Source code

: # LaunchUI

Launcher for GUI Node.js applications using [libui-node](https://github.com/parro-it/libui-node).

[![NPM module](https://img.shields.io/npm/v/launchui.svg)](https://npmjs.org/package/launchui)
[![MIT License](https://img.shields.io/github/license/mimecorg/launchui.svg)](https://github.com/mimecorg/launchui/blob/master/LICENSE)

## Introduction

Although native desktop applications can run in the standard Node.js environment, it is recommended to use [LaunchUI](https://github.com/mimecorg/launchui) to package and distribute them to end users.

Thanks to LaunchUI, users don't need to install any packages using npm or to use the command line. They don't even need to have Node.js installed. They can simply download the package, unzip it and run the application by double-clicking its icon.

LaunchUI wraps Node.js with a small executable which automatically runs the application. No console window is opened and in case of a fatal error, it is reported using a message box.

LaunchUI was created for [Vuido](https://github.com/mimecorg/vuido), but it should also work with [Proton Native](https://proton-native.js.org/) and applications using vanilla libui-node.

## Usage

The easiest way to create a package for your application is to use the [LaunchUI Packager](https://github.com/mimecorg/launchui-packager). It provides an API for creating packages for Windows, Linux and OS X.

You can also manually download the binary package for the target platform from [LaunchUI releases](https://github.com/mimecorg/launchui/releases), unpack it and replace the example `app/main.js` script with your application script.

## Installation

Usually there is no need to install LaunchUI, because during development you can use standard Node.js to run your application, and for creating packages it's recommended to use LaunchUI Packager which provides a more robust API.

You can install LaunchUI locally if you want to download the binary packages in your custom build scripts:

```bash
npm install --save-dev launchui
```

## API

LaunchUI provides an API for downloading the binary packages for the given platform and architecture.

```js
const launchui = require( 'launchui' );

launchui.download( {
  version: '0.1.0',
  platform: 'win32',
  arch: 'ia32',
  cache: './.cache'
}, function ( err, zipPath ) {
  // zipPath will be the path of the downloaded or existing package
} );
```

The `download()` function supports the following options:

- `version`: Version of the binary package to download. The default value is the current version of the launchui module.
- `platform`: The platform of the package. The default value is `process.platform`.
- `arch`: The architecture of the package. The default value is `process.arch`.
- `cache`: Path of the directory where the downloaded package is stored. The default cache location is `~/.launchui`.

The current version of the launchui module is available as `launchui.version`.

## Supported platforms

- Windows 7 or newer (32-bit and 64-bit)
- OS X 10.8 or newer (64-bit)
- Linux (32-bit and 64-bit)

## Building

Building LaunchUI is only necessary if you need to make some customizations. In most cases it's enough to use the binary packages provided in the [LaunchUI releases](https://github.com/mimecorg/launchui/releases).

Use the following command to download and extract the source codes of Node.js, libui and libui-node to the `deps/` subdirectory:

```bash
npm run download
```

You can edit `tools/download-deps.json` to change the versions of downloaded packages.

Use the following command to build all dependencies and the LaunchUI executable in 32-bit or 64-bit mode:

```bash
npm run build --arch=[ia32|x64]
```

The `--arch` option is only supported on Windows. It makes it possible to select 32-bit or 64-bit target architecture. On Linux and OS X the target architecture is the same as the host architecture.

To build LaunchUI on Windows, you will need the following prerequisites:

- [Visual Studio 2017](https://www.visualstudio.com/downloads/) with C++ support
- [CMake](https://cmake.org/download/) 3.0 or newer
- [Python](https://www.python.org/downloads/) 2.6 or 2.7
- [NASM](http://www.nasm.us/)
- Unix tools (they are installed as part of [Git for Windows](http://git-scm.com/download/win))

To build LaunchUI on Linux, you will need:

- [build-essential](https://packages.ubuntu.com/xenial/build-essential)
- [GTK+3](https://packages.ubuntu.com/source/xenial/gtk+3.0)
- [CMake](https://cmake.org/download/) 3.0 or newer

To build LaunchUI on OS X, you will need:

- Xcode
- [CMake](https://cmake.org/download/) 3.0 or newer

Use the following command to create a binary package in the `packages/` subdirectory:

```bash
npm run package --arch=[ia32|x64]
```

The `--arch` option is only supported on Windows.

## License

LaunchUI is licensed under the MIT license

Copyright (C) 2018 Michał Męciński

· · · · · · ·

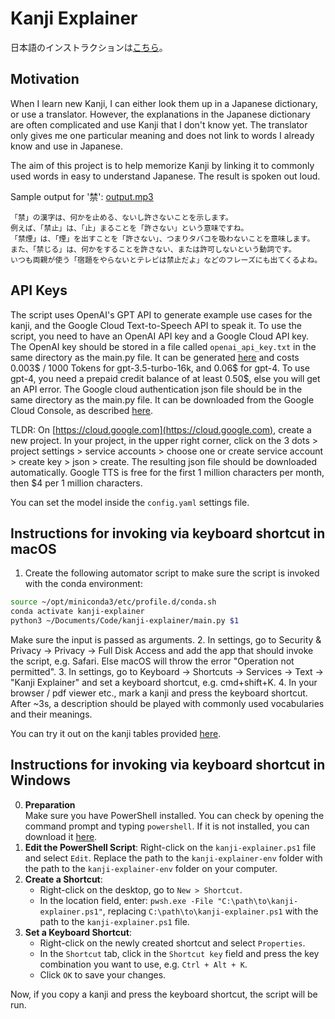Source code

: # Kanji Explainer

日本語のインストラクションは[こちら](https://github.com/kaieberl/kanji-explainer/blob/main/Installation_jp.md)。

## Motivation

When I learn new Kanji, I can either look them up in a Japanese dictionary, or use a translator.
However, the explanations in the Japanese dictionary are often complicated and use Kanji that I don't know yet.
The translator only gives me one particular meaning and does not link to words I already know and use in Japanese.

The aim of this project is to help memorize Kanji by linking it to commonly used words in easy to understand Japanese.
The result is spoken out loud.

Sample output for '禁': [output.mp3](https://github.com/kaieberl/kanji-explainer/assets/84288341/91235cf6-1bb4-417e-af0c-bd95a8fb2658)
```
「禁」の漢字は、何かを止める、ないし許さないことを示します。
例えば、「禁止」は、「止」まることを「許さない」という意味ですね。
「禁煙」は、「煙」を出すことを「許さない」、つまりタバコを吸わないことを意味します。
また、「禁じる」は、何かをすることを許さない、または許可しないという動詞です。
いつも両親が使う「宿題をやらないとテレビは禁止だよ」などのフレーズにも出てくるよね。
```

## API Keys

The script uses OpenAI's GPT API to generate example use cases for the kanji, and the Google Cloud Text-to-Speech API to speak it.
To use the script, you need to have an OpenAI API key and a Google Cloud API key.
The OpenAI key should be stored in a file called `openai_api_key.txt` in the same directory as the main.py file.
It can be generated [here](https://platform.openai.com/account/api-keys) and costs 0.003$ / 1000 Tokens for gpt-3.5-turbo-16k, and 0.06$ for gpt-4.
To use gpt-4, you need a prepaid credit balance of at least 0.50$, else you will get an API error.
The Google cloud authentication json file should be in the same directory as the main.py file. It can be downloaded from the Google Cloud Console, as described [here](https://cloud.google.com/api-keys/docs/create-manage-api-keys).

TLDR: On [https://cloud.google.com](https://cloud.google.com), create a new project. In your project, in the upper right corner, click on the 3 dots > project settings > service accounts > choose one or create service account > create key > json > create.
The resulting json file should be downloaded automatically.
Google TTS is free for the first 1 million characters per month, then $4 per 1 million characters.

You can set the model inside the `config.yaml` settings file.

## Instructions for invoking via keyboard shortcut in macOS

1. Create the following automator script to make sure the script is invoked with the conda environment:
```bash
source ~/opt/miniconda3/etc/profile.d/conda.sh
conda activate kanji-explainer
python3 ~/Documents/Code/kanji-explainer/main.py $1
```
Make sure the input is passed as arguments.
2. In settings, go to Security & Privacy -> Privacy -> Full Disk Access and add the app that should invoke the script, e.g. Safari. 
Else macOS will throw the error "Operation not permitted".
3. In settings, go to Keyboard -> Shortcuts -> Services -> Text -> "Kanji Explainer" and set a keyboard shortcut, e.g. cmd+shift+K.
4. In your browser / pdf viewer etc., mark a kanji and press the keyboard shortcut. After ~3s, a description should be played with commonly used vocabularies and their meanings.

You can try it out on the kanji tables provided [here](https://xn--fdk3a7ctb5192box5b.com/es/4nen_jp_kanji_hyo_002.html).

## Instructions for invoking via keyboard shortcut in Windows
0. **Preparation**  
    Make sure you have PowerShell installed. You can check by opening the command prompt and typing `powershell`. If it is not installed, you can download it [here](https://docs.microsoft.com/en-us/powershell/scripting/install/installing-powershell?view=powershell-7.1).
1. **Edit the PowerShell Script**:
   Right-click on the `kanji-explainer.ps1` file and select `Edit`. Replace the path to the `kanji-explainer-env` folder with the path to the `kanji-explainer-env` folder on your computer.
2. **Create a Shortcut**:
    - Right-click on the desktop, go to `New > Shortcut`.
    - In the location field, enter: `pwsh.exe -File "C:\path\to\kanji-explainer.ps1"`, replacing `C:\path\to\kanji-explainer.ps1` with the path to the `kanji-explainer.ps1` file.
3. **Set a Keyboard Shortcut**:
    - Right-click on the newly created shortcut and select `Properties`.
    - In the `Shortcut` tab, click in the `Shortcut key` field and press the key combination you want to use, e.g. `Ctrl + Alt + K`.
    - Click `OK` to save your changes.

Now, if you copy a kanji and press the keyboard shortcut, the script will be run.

· · · · · · ·

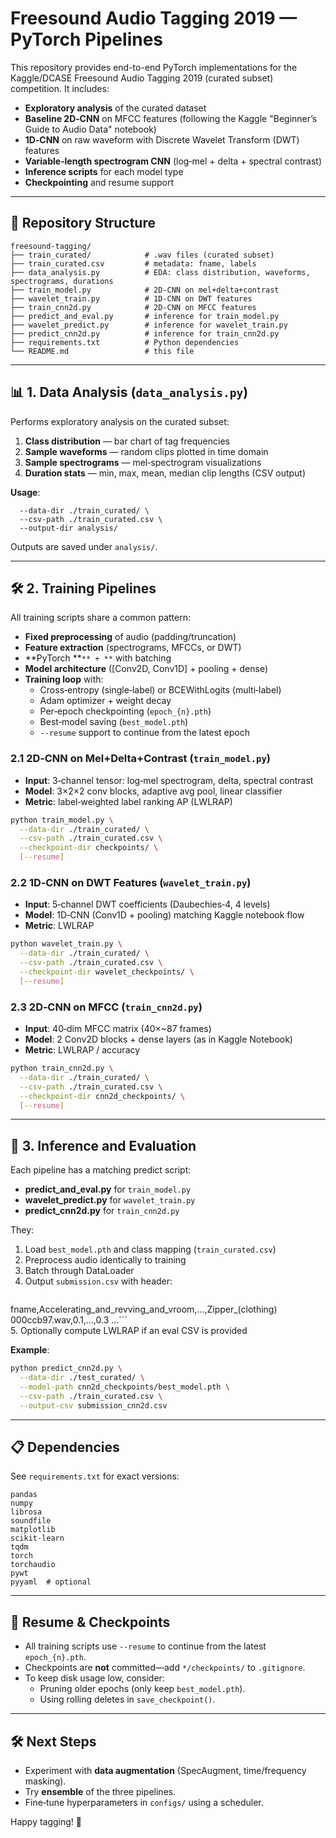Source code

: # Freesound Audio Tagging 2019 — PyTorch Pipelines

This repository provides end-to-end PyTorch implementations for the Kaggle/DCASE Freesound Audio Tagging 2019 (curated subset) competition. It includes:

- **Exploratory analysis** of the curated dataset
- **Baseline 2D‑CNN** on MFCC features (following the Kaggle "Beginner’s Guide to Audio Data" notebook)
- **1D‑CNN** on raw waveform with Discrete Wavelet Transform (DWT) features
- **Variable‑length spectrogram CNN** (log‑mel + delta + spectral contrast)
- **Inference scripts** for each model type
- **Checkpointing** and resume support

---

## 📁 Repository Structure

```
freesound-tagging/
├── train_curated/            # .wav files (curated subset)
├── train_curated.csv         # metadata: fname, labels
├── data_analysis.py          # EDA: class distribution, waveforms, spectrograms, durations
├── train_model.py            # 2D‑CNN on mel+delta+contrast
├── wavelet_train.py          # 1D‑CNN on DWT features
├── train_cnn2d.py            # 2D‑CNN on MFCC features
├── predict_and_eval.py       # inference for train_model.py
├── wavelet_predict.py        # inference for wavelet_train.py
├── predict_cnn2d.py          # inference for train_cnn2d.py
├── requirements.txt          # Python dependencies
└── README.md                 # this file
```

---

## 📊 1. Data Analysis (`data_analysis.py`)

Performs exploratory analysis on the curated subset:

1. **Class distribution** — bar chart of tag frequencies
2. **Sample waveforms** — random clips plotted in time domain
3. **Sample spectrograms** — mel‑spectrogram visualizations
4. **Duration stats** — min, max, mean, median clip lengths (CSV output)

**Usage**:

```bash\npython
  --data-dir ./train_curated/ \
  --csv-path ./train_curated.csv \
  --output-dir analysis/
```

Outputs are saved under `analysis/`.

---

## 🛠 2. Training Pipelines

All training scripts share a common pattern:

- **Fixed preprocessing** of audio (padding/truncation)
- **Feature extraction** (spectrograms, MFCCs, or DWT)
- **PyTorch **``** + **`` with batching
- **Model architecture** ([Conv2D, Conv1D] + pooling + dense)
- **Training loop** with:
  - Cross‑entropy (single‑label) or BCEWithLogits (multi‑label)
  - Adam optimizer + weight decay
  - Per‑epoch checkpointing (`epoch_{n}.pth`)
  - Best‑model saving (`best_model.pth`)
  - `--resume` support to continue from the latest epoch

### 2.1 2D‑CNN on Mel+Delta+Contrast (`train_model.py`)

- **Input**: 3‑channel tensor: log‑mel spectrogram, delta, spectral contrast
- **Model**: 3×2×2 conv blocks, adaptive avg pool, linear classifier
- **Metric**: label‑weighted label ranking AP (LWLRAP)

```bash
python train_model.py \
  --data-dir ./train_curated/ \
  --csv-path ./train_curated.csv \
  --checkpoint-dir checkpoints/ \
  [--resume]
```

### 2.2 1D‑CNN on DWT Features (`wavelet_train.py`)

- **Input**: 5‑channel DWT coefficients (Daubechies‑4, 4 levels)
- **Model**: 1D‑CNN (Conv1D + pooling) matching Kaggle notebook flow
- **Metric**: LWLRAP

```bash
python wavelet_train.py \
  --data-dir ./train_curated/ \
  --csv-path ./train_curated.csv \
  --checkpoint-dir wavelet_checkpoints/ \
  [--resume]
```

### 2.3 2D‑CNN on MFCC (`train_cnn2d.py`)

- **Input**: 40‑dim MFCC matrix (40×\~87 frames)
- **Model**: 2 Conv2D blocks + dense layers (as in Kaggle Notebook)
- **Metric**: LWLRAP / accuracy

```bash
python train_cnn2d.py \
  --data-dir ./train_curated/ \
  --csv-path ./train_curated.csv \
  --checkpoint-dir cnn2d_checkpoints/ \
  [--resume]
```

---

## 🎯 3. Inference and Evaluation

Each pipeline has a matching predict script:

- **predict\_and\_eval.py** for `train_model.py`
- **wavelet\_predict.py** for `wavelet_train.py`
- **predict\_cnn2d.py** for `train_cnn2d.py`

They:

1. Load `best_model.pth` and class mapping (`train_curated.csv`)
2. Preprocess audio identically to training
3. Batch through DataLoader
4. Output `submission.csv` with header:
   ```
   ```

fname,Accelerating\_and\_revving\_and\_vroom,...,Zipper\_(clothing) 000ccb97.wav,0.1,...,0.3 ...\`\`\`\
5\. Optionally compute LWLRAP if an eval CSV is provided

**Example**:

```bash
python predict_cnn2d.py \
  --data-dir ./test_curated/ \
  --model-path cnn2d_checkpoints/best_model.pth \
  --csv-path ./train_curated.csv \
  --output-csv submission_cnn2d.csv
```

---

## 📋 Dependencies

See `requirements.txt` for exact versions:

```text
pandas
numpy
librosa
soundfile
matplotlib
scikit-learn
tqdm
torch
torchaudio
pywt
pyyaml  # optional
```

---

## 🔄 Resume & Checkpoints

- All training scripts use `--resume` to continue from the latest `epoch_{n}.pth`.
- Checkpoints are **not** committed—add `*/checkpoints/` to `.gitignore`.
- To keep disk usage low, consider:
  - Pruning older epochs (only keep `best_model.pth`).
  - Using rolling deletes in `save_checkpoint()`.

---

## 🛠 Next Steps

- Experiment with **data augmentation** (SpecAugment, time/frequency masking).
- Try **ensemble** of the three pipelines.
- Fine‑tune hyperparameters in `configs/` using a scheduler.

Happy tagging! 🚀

· · · · · · ·

• _Work request_: Filter the records above down to the lines that hold the string "spectrograms".

• _Answer box_:
├── data_analysis.py          # EDA: class distribution, waveforms, spectrograms, durations
3. **Sample spectrograms** — mel‑spectrogram visualizations
- **Feature extraction** (spectrograms, MFCCs, or DWT)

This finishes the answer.